現状は、ロシアとウクライナ、お互いの主張を受け入れることができない状況です。
特に欧米の諸国では、ロシアが悪でウクライナを守る立場をとっています。日本も同様にロシア批判を強め、経済制裁を行っています。しかし、批判は敵対心を煽(あお)り、制裁を課せば、逆に制裁を課される側にもなります。
果たして、ロシアが戦争をやめるきっかけになるのか疑問です。
では、地獄の反対は何かと言えば、浄土(じょうど)です。
浄土の「浄」は、「氵」に「争」と書きます。漢和辞典では、「きよい、きよらか」とあります。これは仏教書に書いてあった内容ですが、「浄」とは、「氵」に「争」と書き、争いが水に流された世界です。

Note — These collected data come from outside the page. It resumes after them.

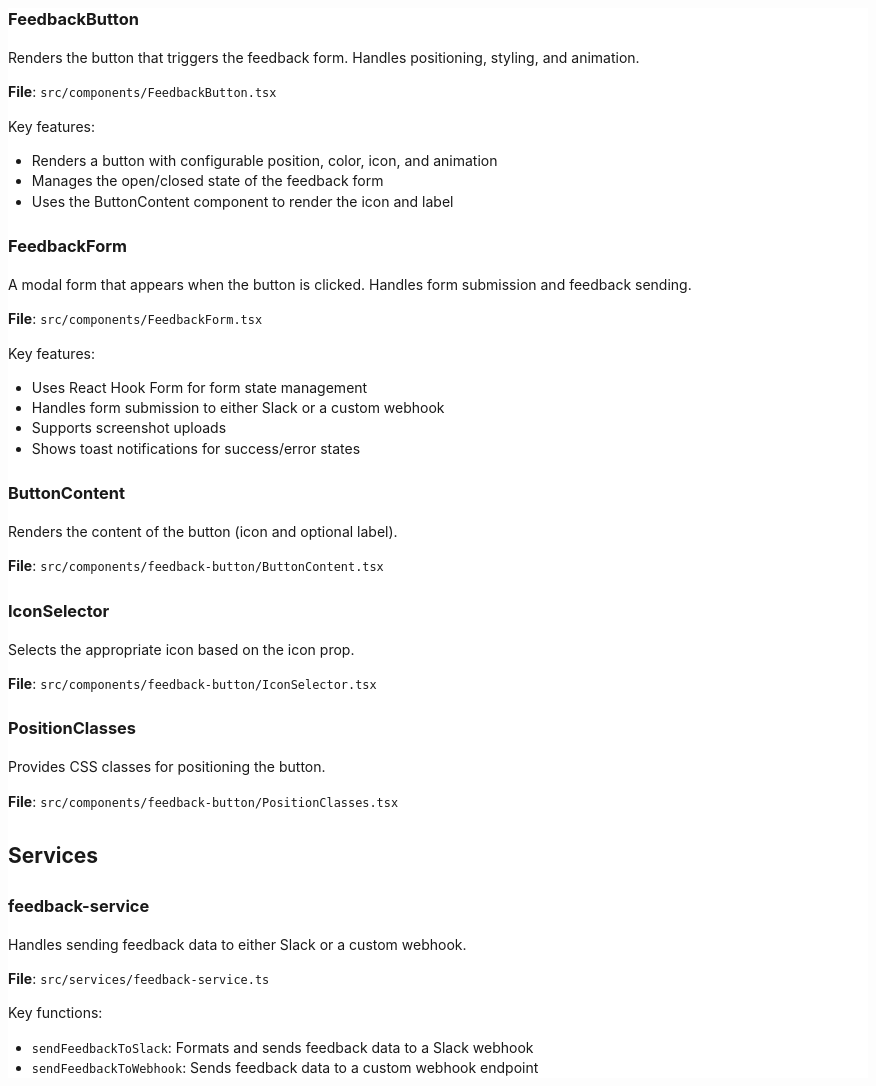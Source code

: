 
### FeedbackButton

Renders the button that triggers the feedback form. Handles positioning, styling, and animation.

**File**: `src/components/FeedbackButton.tsx`

Key features:

- Renders a button with configurable position, color, icon, and animation
- Manages the open/closed state of the feedback form
- Uses the ButtonContent component to render the icon and label

### FeedbackForm

A modal form that appears when the button is clicked. Handles form submission and feedback sending.

**File**: `src/components/FeedbackForm.tsx`

Key features:

- Uses React Hook Form for form state management
- Handles form submission to either Slack or a custom webhook
- Supports screenshot uploads
- Shows toast notifications for success/error states

### ButtonContent

Renders the content of the button (icon and optional label).

**File**: `src/components/feedback-button/ButtonContent.tsx`

### IconSelector

Selects the appropriate icon based on the icon prop.

**File**: `src/components/feedback-button/IconSelector.tsx`

### PositionClasses

Provides CSS classes for positioning the button.

**File**: `src/components/feedback-button/PositionClasses.tsx`

## Services

### feedback-service

Handles sending feedback data to either Slack or a custom webhook.

**File**: `src/services/feedback-service.ts`

Key functions:

- `sendFeedbackToSlack`: Formats and sends feedback data to a Slack webhook
- `sendFeedbackToWebhook`: Sends feedback data to a custom webhook endpoint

また、「浄土は一切の確執(かくしゅう)が洗い流された一如清浄(いちによしようじょう)の世界です。それぞれが、それぞれのままに許し合い、通じあい、話し合い、解け合える世界です」と言うのです。
浄土は決して理想の世界ではなく、私たちの真の願いの世界であると言えます。
誰もが浄土を願っているはずです。喧嘩(けんか)にしても争いごとにしても、それを収めるには、相手を理解しようとしなければなりません。お互いの主張も言葉を交わし、言葉を受け止めてしか、解決できないように思います。
お釈迦(しゃか)さまは、「仏の歩み行かれるところは、国も町も村も、その教えに導かれないところはない。そのため世の中は平和に治まり、(中略)国は豊かになり、民衆は平穏に暮らし、武器をとって争うこともなくなる」と言われました。早く戦争が収まることを願ってやみません。